→ Entries shown:

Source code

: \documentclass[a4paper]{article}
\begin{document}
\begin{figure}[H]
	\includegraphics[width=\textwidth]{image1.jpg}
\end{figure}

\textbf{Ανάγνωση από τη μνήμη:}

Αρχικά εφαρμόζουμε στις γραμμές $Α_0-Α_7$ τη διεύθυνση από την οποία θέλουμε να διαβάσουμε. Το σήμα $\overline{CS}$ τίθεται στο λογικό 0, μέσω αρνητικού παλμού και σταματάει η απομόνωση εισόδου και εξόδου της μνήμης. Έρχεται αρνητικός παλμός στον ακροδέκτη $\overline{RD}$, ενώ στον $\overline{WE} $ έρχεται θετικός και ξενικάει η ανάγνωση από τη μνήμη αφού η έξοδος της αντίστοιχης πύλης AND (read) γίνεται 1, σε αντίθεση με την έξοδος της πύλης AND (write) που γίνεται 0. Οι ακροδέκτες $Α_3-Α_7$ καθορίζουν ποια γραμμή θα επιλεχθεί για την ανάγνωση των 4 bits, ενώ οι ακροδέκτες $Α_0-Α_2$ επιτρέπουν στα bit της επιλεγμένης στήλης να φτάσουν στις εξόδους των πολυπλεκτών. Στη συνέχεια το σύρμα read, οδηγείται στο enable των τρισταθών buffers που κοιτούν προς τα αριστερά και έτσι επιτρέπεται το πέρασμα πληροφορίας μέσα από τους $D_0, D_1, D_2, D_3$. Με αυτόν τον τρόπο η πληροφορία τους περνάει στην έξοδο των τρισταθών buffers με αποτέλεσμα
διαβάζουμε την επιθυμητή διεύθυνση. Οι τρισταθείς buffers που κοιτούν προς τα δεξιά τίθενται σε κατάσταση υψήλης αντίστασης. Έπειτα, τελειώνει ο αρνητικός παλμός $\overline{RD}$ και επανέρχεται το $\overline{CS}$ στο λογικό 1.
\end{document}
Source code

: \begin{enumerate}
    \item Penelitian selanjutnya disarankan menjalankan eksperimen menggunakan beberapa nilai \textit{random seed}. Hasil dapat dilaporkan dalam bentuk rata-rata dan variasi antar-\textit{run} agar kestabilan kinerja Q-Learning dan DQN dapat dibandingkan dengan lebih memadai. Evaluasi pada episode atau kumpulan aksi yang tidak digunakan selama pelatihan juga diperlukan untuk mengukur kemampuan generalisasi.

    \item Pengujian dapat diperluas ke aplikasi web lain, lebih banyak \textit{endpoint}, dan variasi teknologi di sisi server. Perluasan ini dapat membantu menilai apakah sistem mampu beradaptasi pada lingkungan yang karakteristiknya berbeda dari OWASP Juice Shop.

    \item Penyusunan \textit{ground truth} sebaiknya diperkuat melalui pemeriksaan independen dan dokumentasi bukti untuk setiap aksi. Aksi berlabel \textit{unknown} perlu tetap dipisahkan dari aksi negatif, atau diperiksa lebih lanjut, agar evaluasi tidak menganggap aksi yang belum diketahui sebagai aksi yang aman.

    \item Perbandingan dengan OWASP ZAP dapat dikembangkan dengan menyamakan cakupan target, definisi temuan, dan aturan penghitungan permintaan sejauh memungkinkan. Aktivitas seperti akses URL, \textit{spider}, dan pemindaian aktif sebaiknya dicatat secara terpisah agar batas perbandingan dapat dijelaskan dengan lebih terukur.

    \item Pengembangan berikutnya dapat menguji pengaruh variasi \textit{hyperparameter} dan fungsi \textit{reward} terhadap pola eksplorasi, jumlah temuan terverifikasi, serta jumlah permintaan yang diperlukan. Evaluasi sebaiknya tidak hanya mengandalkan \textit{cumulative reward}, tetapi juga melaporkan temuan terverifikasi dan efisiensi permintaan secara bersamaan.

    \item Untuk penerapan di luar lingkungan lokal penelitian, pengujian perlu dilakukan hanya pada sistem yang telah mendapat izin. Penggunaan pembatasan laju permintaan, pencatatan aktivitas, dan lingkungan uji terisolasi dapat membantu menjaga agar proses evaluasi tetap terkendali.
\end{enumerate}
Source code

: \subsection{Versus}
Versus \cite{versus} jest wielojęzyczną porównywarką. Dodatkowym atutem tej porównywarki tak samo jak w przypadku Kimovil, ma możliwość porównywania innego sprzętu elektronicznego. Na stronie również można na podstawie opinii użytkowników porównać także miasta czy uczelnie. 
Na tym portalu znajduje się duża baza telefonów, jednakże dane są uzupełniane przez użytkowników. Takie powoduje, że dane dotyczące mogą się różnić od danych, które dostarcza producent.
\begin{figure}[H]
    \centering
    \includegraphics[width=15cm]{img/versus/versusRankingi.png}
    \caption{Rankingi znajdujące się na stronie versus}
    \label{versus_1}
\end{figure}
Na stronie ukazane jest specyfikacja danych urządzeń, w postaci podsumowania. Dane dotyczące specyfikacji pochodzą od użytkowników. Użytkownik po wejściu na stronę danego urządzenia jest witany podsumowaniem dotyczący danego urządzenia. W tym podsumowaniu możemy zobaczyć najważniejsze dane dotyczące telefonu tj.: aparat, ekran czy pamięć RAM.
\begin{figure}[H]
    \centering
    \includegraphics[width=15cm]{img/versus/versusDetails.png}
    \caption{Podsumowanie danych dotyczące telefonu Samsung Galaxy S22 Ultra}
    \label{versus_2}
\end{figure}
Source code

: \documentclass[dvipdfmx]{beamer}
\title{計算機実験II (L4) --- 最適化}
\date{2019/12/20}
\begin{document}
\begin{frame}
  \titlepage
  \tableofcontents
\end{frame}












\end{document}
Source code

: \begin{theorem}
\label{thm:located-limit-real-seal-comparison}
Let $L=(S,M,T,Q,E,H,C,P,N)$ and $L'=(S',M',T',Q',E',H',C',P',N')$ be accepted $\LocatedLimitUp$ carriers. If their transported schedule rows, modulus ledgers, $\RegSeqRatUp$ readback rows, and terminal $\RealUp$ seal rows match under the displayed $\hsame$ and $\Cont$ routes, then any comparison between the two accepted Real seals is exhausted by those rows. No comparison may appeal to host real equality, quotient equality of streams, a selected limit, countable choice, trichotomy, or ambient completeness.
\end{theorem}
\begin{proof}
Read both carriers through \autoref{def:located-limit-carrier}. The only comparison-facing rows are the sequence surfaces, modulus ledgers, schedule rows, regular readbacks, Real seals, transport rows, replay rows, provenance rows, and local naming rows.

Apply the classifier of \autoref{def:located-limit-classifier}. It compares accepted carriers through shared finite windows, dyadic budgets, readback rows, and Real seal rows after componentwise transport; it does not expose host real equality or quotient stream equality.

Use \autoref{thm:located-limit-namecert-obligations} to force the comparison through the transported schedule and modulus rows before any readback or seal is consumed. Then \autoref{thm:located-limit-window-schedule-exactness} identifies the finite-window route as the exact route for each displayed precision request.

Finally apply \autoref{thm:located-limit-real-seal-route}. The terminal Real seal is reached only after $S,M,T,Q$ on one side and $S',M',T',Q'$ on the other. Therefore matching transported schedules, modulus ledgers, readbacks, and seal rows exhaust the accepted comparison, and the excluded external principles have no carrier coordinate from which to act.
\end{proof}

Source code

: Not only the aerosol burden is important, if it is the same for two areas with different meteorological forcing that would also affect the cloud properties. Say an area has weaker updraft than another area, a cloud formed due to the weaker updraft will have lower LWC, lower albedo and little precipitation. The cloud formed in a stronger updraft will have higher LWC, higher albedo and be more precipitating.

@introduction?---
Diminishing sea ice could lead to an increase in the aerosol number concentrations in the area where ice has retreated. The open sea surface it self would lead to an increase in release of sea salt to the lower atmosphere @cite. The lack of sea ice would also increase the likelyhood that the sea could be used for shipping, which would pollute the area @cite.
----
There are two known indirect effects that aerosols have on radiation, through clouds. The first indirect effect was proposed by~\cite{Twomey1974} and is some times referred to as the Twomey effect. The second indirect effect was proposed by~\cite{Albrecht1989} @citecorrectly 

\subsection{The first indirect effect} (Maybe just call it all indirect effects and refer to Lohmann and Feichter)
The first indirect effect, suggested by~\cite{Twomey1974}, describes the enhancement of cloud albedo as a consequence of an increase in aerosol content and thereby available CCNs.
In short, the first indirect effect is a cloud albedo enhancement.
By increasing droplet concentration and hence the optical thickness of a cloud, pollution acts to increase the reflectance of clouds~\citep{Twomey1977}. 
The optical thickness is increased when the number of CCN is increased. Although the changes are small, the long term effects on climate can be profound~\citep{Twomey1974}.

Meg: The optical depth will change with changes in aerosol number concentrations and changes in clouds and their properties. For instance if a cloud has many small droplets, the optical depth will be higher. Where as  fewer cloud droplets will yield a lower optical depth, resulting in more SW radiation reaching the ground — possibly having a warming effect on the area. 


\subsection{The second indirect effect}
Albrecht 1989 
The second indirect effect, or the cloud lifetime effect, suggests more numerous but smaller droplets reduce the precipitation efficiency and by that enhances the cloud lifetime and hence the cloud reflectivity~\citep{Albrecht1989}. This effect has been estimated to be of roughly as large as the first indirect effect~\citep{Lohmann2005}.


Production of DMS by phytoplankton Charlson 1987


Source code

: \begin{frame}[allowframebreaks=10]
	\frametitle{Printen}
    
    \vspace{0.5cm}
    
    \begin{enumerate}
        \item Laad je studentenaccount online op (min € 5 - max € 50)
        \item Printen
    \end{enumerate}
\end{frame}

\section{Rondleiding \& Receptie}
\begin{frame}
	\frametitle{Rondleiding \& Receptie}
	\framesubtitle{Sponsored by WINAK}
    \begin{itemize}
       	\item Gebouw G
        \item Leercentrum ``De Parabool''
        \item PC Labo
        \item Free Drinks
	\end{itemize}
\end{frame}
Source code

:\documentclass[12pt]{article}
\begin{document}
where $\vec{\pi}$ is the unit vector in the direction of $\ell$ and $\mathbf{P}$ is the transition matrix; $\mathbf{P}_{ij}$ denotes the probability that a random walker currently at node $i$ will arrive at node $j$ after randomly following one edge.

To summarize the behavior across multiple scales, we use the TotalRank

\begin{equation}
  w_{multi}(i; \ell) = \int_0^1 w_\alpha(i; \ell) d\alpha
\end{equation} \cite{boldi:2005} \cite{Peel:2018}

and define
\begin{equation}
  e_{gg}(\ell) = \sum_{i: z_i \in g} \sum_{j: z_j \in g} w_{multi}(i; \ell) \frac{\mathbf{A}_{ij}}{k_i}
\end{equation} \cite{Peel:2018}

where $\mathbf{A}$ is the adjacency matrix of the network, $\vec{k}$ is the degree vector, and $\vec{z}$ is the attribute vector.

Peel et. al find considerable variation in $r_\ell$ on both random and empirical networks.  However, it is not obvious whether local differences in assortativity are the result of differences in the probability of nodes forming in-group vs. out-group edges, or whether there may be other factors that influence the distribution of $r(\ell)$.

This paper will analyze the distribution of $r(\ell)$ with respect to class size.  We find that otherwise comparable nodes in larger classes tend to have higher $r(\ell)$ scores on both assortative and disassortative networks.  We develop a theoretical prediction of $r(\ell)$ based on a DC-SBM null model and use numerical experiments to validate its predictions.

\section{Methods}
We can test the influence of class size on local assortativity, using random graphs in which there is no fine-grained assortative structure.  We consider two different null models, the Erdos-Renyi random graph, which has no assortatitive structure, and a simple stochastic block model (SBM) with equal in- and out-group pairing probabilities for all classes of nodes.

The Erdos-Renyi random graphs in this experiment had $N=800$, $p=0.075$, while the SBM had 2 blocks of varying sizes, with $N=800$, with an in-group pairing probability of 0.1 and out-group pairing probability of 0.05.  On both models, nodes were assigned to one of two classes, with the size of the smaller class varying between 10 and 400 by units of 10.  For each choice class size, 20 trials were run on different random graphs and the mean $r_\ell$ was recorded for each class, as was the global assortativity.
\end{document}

→ Problem statement:
If a line of the data contains the word "matrix", count it; say how many such lines there are and nothing else.

→ Problem solution:
2